Rusya'ya ekonomik yaptırım

Batı'da coşkulu bir Rusya karşıtlığı havası var. Kimileri yaptırımlar yoluyla Rusya'da "rejim değişikliği" fikrini bile işlemeye başladı. Sadece başıboş sosyal medya dedikodularından bahsetmiyorum. Batılı başkentlerin bile, telaffuz etmeseler dahi, kafalarının bir yerinde Putin'i düşürmek fikri olduğunu görebiliyorum. Bunu ekonomik yaptırım planında görebilirsiniz. Açıklanan yaptırımlar genel olarak tarif edilecek olursa üç temele dayanıyor. Bir, Avrupa'nın gaz ihtiyacını en az zedeleyecek şekilde düşünülmüş. İki, aşamalı olarak kurgulanmış. Üç, özellikle Rus oligarkları hedeflemiş. Bunları bir bütün halinde değerlendirdiğinizde beklenen hedeflere ulaşılmasının kolay olmadığını söyleyebilirim. Eğer Batılı liderler gerçekten yaptırımlara büyük ümit bağlıyorsa dikkatli olmalarını tavsiye etmek lazım. Öncelikle ekonomik yaptırımlar tarihine bakarsanız küçük devletlerde bile işe yaramadığını görürsünüz. Aksine bu tür yaptırımlar genelde var olan rejimi daha da tahkim eder.

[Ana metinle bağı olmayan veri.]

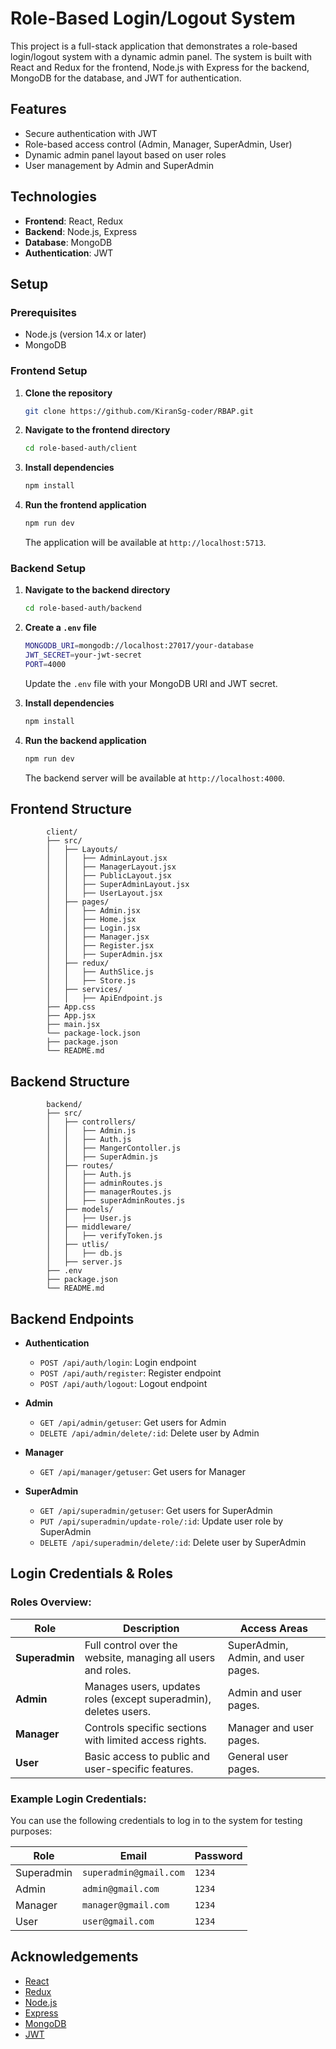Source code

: # Role-Based Login/Logout System

This project is a full-stack application that demonstrates a role-based login/logout system with a dynamic admin panel. The system is built with React and Redux for the frontend, Node.js with Express for the backend, MongoDB for the database, and JWT for authentication.

## Features

- Secure authentication with JWT
- Role-based access control (Admin, Manager, SuperAdmin, User)
- Dynamic admin panel layout based on user roles
- User management by Admin and SuperAdmin

## Technologies

- **Frontend**: React, Redux
- **Backend**: Node.js, Express
- **Database**: MongoDB
- **Authentication**: JWT

## Setup

### Prerequisites

- Node.js (version 14.x or later)
- MongoDB

### Frontend Setup

1. **Clone the repository**

    ```bash
    git clone https://github.com/KiranSg-coder/RBAP.git
    ```

2. **Navigate to the frontend directory**

    ```bash
    cd role-based-auth/client
    ```

3. **Install dependencies**

    ```bash
    npm install
    ```

4. **Run the frontend application**

    ```bash
    npm run dev
    ```

    The application will be available at `http://localhost:5713`.

### Backend Setup

1. **Navigate to the backend directory**

    ```bash
    cd role-based-auth/backend
    ```

2. **Create a `.env` file**

    ```bash
    MONGODB_URI=mongodb://localhost:27017/your-database
    JWT_SECRET=your-jwt-secret
    PORT=4000
    ```

    Update the `.env` file with your MongoDB URI and JWT secret.

3. **Install dependencies**

    ```bash
    npm install
    ```

4. **Run the backend application**

    ```bash
    npm run dev
    ```

    The backend server will be available at `http://localhost:4000`.

## Frontend Structure

```
        client/
        ├── src/
        │   ├── Layouts/
        │   │   ├── AdminLayout.jsx
        │   │   ├── ManagerLayout.jsx
        │   │   ├── PublicLayout.jsx
        │   │   ├── SuperAdminLayout.jsx
        │   │   ├── UserLayout.jsx
        │   ├── pages/
        │   │   ├── Admin.jsx
        │   │   ├── Home.jsx
        │   │   ├── Login.jsx
        │   │   ├── Manager.jsx
        │   │   ├── Register.jsx
        │   │   ├── SuperAdmin.jsx
        │   ├── redux/
        │   │   ├── AuthSlice.js
        │   │   ├── Store.js
        │   ├── services/
        │   │   ├── ApiEndpoint.js
        ├── App.css
        ├── App.jsx
        ├── main.jsx
        └── package-lock.json
        ├── package.json
        └── README.md
```

## Backend Structure

```
        backend/
        ├── src/
        │   ├── controllers/
        │   │   ├── Admin.js
        │   │   ├── Auth.js
        │   │   ├── MangerContoller.js
        │   │   ├── SuperAdmin.js
        │   ├── routes/
        │   │   ├── Auth.js
        │   │   ├── adminRoutes.js
        │   │   ├── managerRoutes.js
        │   │   ├── superAdminRoutes.js
        │   ├── models/
        │   │   ├── User.js
        │   ├── middleware/
        │   │   ├── verifyToken.js
        │   ├── utlis/
        │   │   ├── db.js
        │   ├── server.js
        ├── .env
        ├── package.json
        └── README.md
```

## Backend Endpoints

- **Authentication**
  - `POST /api/auth/login`: Login endpoint
  - `POST /api/auth/register`: Register endpoint
  - `POST /api/auth/logout`: Logout endpoint

- **Admin**
  - `GET /api/admin/getuser`: Get users for Admin
  - `DELETE /api/admin/delete/:id`: Delete user by Admin

- **Manager**
  - `GET /api/manager/getuser`: Get users for Manager

- **SuperAdmin**
  - `GET /api/superadmin/getuser`: Get users for SuperAdmin
  - `PUT /api/superadmin/update-role/:id`: Update user role by SuperAdmin
  - `DELETE /api/superadmin/delete/:id`: Delete user by SuperAdmin
    
## Login Credentials & Roles

### Roles Overview:

| Role        | Description                                          | Access Areas                                      |
|-------------|------------------------------------------------------|--------------------------------------------------|
| **Superadmin** | Full control over the website, managing all users and roles. | SuperAdmin, Admin, and user pages.               |
| **Admin**      | Manages users, updates roles (except superadmin), deletes users. | Admin and user pages.                            |
| **Manager**    | Controls specific sections with limited access rights.  | Manager and user pages.                          |
| **User**       | Basic access to public and user-specific features. | General user pages.                              |

### Example Login Credentials:

You can use the following credentials to log in to the system for testing purposes:

| Role       | Email                | Password   |
|------------|----------------------|------------|
| Superadmin | `superadmin@gmail.com` | `1234` |
| Admin      | `admin@gmail.com`      | `1234` |
| Manager    | `manager@gmail.com`    | `1234` |
| User       | `user@gmail.com`       | `1234` |


## Acknowledgements

- [React](https://reactjs.org/)
- [Redux](https://redux.js.org/)
- [Node.js](https://nodejs.org/)
- [Express](https://expressjs.com/)
- [MongoDB](https://www.mongodb.com/)
- [JWT](https://jwt.io/)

Zenginlik belli ellerde toplanır ve toplum acı çekerken yöneticilere bu yaptırımların pek bir zararı olmaz. Aksine yöneticilerin toplum üzerindeki gücü artış gösterir. Belki de bu yüzden Biden, her seferinde Rus oligarklarını hedef alıyor. Oligarkları rahatsız edebilirse onların Putin'i düşürebileceğini hayal ediyor olabilir. Ama bu da doğru bir okuma gibi görünmüyor. Rusya'da devlet, oligarklara bağlı değildir. Oligarklar, devletin uzantısıdır. Bu nedenle oligarkların, çok rahatsız olsalar da Putin'i devirme şansları olduğunu varsaymak aşırı iyimserlik olur. Öte taraftan bu yaptırımların uygulanış yöntemi de yanlış. Caydırıcı olmaktan ziyade cezalandırıcı. Cezalandırmaya kalktığınızda Rusya'yı daha da birbirine kenetlersiniz. Caydırıcı olsun istiyorsanız aşama aşama değil tek bir pakette ve kocaman bir yaptırımla gelmeniz gerekirdi. Caydırıcılığın şaşmaz ilkesidir. Karşı taraf sizin tavizsiz olduğunuzu ve yaşayacağı yıkımın devasa olacağını bilmeli.